Exercise prompt |
The answer must consist of every line below that holds the word "more".

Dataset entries
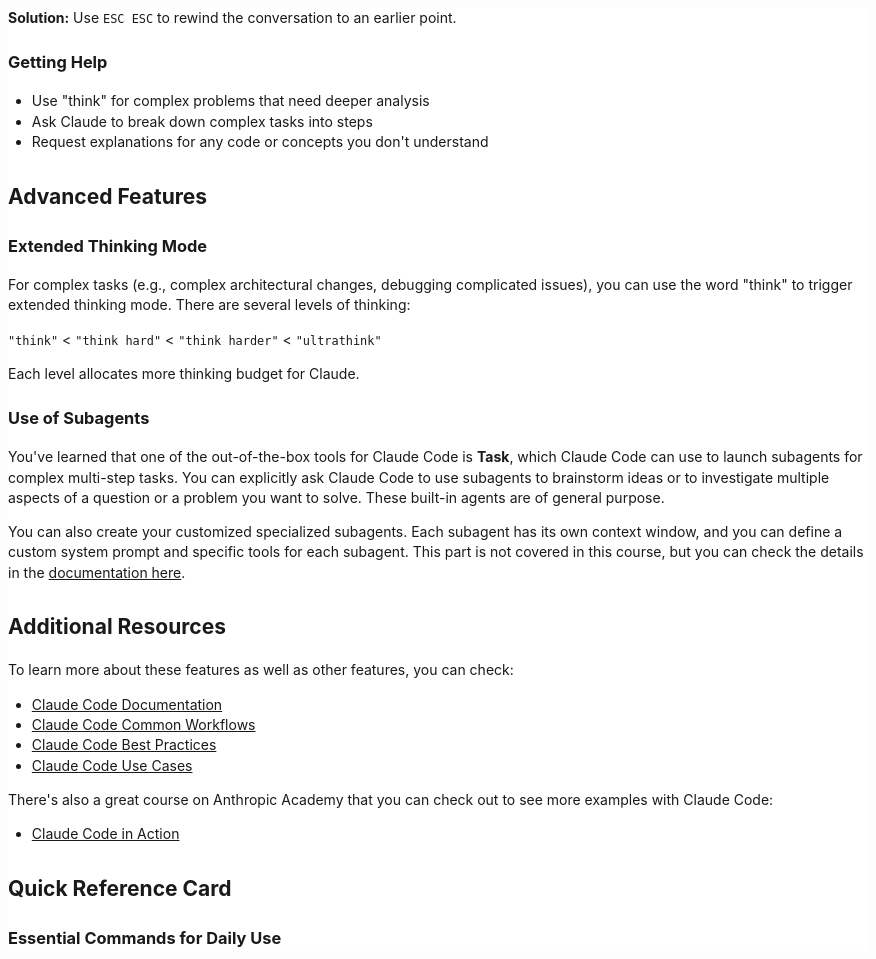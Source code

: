 **Solution:** Use `ESC ESC` to rewind the conversation to an earlier point.

### Getting Help

- Use "think" for complex problems that need deeper analysis
- Ask Claude to break down complex tasks into steps
- Request explanations for any code or concepts you don't understand

## Advanced Features

### Extended Thinking Mode

For complex tasks (e.g., complex architectural changes, debugging complicated issues), you can use the word "think" to trigger extended thinking mode. There are several levels of thinking:

`"think"` < `"think hard"` < `"think harder"` < `"ultrathink"`

Each level allocates more thinking budget for Claude.

### Use of Subagents

You've learned that one of the out-of-the-box tools for Claude Code is **Task**, which Claude Code can use to launch subagents for complex multi-step tasks. You can explicitly ask Claude Code to use subagents to brainstorm ideas or to investigate multiple aspects of a question or a problem you want to solve. These built-in agents are of general purpose.

You can also create your customized specialized subagents. Each subagent has its own context window, and you can define a custom system prompt and specific tools for each subagent. This part is not covered in this course, but you can check the details in the [documentation here](https://www.notion.so/Claude-Code-25f68bac67ab8024a5e6fb72a4e94c10?pvs=21).

## Additional Resources

To learn more about these features as well as other features, you can check:

- [Claude Code Documentation](https://www.notion.so/Claude-Code-25f68bac67ab8024a5e6fb72a4e94c10?pvs=21)
- [Claude Code Common Workflows](https://www.notion.so/Claude-Code-25f68bac67ab8024a5e6fb72a4e94c10?pvs=21)
- [Claude Code Best Practices](https://www.notion.so/Claude-Code-25f68bac67ab8024a5e6fb72a4e94c10?pvs=21)
- [Claude Code Use Cases](https://www.notion.so/Claude-Code-25f68bac67ab8024a5e6fb72a4e94c10?pvs=21)

There's also a great course on Anthropic Academy that you can check out to see more examples with Claude Code:

- [Claude Code in Action](https://www.notion.so/Claude-Code-25f68bac67ab8024a5e6fb72a4e94c10?pvs=21)

## Quick Reference Card

### Essential Commands for Daily Use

Solution for this exercise |
Each level allocates more thinking budget for Claude.
To learn more about these features as well as other features, you can check:
There's also a great course on Anthropic Academy that you can check out to see more examples with Claude Code:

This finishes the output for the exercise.